Measurement method of transmitter IQ imbalance in digital coherent communication systems

Abstract

To satisfy the ever-increasing traffic demands in a cost-effective manner, the transmission capacity per wavelength must be increased. The use of high-order modulation and high-baud modulation can increase the capacity per wavelength. However, such signal forms are susceptible to IQ impairments created in the transceiver since symbol distance and symbol duration are extremely short. The IQ impairments can be alleviated by adaptive finite-impulse-response (FIR) filters in the receiver. However, transmitter IQ phase imbalance and transmitter IQ power imbalance cannot be eliminated completely in the receiver-side digital signal processing (DSP). Furthermore, to eliminate transmitter IQ skew, additional filters need to be implemented in the receiver DSP. Therefore, transmitter IQ impairments should be calibrated at the transmitter side to enhance demodulation performance and cost efficiency. In this paper, we propose a novel method for measuring transmitter IQ impairments. In our proposed scheme, transmitter IQ impairments are calculated from the tap coefficients of the adaptive filters adopted in the measurement system.
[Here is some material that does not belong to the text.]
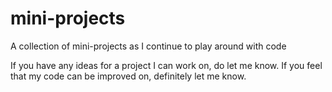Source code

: # mini-projects
A collection of mini-projects as I continue to play around with code

If you have any ideas for a project I can work on, do let me know.
If you feel that my code can be improved on, definitely let me know.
In addition, our proposed scheme can estimate transmitter IQ impairments even when other impairments contaminate the signal. With the estimated value, transmitter-side DSP can easily eliminate the transmitter IQ impairments with digital buffers. Simulations using 64 Gbaud 64-QAM signals show that the estimation error of IQ phase imbalance is less than 1.5 degree, that of IQ power imbalance is less than 0.2 dB, and that of IQ skew is less than 0.05 ps even if the signal is contaminated by other impairments.